About this task: Here are the records. Write out exactly the lines between the one holding "Today, most grantmaking" and the one holding "That's why we", inclusive.

Stored data
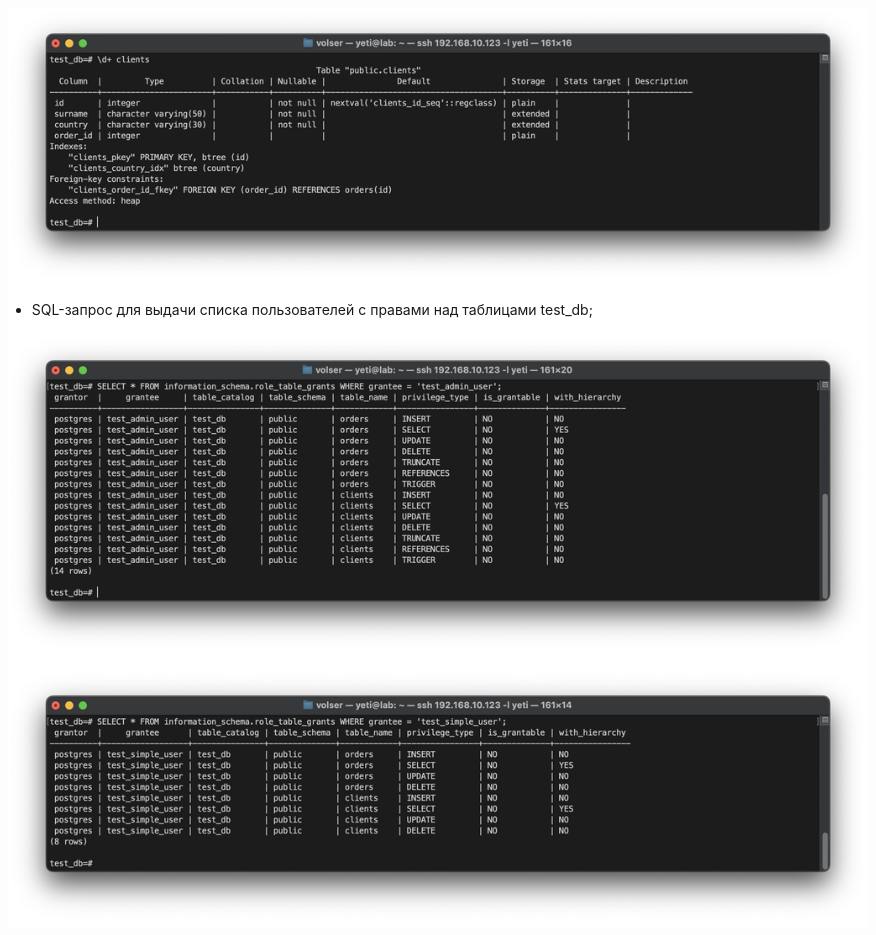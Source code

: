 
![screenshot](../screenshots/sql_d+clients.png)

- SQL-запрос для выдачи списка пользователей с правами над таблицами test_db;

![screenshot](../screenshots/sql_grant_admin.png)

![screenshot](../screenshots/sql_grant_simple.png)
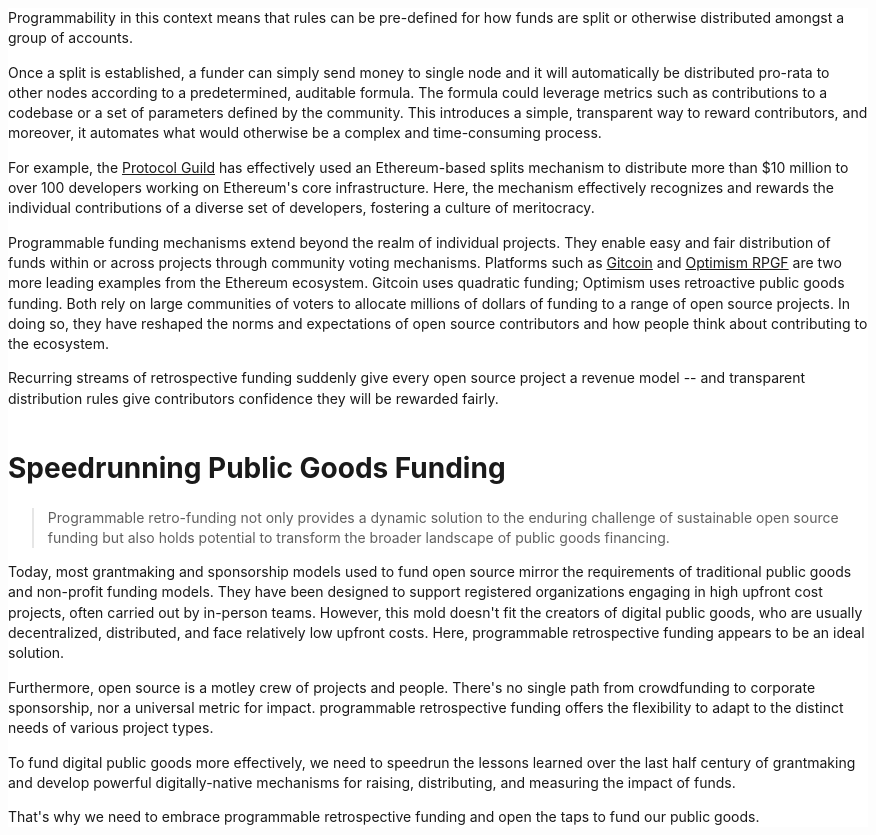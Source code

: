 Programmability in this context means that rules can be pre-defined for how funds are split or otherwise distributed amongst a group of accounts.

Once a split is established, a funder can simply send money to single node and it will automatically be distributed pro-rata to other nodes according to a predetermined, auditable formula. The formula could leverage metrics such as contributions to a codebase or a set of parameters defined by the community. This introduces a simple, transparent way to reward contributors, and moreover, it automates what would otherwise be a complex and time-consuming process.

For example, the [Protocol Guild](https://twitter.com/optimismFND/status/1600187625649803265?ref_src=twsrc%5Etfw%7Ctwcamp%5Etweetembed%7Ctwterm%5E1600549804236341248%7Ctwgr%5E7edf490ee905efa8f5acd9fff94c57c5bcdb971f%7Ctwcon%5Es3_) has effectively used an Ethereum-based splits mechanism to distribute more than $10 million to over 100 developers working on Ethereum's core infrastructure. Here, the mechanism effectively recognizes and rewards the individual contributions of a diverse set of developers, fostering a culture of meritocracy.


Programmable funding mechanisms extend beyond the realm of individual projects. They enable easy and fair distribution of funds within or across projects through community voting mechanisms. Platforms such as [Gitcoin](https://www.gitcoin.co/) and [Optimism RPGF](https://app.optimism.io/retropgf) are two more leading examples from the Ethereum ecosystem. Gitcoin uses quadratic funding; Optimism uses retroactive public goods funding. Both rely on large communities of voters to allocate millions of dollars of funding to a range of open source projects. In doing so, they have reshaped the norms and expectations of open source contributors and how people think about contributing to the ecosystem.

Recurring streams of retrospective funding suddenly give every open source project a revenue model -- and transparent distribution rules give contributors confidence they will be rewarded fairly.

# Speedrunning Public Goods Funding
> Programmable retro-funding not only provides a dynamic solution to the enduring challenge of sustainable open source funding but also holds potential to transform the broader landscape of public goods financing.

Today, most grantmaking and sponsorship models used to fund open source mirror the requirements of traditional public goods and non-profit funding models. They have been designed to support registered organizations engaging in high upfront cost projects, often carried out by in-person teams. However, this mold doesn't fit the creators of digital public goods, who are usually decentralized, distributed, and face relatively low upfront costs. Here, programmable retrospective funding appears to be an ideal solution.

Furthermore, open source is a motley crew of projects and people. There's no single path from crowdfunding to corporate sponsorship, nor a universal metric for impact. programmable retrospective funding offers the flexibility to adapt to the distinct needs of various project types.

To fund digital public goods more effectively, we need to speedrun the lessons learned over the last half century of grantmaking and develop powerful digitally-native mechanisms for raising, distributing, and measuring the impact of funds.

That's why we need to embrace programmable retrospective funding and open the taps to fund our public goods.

==

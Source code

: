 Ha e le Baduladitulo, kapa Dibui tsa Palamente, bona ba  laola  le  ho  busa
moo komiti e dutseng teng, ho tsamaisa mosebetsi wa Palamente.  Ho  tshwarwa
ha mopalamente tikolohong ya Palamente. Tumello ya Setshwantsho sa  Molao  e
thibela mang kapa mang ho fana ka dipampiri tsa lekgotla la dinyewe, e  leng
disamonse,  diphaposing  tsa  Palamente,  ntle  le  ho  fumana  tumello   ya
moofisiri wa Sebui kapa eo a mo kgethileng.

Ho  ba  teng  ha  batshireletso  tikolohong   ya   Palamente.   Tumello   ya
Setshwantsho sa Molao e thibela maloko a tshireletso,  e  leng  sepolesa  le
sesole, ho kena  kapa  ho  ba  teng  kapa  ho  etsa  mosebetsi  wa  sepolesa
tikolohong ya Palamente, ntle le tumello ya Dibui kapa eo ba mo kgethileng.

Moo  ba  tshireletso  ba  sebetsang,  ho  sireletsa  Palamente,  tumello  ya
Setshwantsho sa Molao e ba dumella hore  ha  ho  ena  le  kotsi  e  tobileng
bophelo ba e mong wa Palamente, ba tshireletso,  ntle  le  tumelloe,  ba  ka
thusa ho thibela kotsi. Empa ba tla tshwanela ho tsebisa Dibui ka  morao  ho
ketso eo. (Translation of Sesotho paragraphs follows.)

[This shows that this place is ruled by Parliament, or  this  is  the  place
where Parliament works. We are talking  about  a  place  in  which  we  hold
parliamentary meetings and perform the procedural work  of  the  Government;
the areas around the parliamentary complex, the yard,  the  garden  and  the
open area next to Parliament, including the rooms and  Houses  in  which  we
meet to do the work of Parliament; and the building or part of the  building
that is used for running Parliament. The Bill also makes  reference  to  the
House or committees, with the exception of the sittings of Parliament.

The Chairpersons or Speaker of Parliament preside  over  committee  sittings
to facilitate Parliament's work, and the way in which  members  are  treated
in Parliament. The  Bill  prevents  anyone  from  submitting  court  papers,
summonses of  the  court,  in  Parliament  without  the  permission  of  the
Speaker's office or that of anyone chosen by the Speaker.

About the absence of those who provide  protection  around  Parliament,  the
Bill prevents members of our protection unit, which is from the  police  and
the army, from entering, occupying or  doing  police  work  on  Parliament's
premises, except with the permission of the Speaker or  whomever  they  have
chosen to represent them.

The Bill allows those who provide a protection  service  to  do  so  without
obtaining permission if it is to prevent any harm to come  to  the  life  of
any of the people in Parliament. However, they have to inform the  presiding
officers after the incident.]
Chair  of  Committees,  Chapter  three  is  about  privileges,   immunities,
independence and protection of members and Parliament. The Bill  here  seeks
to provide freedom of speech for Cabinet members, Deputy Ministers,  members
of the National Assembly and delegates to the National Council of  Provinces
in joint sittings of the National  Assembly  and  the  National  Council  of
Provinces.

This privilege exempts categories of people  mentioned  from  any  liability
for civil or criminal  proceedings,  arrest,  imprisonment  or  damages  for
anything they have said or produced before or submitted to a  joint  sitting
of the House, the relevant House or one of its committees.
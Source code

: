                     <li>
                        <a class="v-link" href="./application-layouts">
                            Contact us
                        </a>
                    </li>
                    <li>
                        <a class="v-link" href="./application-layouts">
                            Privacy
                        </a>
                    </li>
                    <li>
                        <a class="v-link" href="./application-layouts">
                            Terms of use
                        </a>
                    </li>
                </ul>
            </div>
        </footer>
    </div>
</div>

...

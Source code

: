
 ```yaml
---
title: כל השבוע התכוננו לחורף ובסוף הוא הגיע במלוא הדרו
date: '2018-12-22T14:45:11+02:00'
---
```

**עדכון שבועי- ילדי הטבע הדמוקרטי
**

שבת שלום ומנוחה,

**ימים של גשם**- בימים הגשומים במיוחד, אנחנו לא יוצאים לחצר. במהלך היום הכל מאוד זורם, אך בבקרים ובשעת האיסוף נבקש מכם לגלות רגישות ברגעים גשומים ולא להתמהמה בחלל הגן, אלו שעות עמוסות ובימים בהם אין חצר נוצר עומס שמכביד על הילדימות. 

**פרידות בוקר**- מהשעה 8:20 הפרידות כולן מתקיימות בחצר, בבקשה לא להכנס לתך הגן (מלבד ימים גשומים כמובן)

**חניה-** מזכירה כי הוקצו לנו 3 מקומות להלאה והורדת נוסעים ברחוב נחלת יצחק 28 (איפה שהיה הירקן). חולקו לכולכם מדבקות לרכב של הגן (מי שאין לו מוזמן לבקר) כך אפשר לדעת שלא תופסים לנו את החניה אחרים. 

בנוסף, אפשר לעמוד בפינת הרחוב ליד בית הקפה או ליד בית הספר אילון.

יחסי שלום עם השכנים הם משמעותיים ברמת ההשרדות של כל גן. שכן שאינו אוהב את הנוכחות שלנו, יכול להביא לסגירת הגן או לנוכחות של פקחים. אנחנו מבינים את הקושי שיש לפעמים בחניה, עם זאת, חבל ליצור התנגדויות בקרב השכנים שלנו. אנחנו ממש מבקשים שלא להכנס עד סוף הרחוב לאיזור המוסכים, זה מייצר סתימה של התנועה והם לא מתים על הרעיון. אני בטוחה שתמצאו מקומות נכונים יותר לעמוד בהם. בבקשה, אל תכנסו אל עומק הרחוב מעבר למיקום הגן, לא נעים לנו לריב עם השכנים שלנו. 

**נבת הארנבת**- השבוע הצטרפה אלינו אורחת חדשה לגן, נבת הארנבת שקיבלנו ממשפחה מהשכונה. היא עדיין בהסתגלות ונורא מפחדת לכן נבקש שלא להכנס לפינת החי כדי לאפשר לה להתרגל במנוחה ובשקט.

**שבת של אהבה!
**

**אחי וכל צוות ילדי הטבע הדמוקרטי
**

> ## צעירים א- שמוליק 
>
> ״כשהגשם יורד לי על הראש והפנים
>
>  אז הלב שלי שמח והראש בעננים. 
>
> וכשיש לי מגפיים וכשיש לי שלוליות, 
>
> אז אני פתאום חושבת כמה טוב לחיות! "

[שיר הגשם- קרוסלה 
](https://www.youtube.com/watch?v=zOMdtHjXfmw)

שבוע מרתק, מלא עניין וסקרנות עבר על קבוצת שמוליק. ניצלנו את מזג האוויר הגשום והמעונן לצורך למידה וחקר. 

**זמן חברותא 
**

Answer for the task:
Today, most grantmaking and sponsorship models used to fund open source mirror the requirements of traditional public goods and non-profit funding models. They have been designed to support registered organizations engaging in high upfront cost projects, often carried out by in-person teams. However, this mold doesn't fit the creators of digital public goods, who are usually decentralized, distributed, and face relatively low upfront costs. Here, programmable retrospective funding appears to be an ideal solution.

Furthermore, open source is a motley crew of projects and people. There's no single path from crowdfunding to corporate sponsorship, nor a universal metric for impact. programmable retrospective funding offers the flexibility to adapt to the distinct needs of various project types.

To fund digital public goods more effectively, we need to speedrun the lessons learned over the last half century of grantmaking and develop powerful digitally-native mechanisms for raising, distributing, and measuring the impact of funds.

That's why we need to embrace programmable retrospective funding and open the taps to fund our public goods.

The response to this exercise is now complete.